** Source data follows **
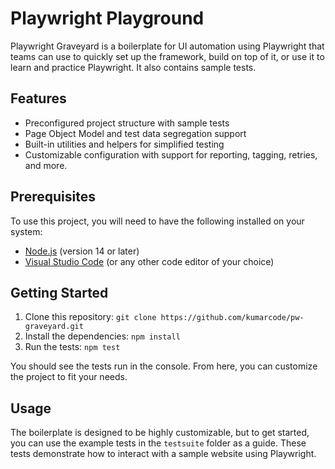 # Playwright Playground

Playwright Graveyard is a boilerplate for UI automation using Playwright that teams can use to quickly set up the framework, build on top of it, or use it to learn and practice Playwright. It also contains sample tests.

## Features

- Preconfigured project structure with sample tests
- Page Object Model and test data segregation support
- Built-in utilities and helpers for simplified testing
- Customizable configuration with support for reporting, tagging, retries, and more.

## Prerequisites
To use this project, you will need to have the following installed on your system:

- [Node.js](https://nodejs.org) (version 14 or later)
- [Visual Studio Code](https://code.visualstudio.com/) (or any other code editor of your choice)

## Getting Started

1. Clone this repository: `git clone https://github.com/kumarcode/pw-graveyard.git`
2. Install the dependencies: `npm install`
3. Run the tests: `npm test`

You should see the tests run in the console. From here, you can customize the project to fit your needs.

## Usage

The boilerplate is designed to be highly customizable, but to get started, you can use the example tests in the `testsuite` folder as a guide. These tests demonstrate how to interact with a sample website using Playwright.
** End of Source data **
→ Your objective
Repeat, word for word, the lines above between the line holding "## Prerequisites" and the line holding "- [Visual Studio", inclusive; omit everything else.

→ Exercise solution
## Prerequisites
To use this project, you will need to have the following installed on your system:

- [Node.js](https://nodejs.org) (version 14 or later)
- [Visual Studio Code](https://code.visualstudio.com/) (or any other code editor of your choice)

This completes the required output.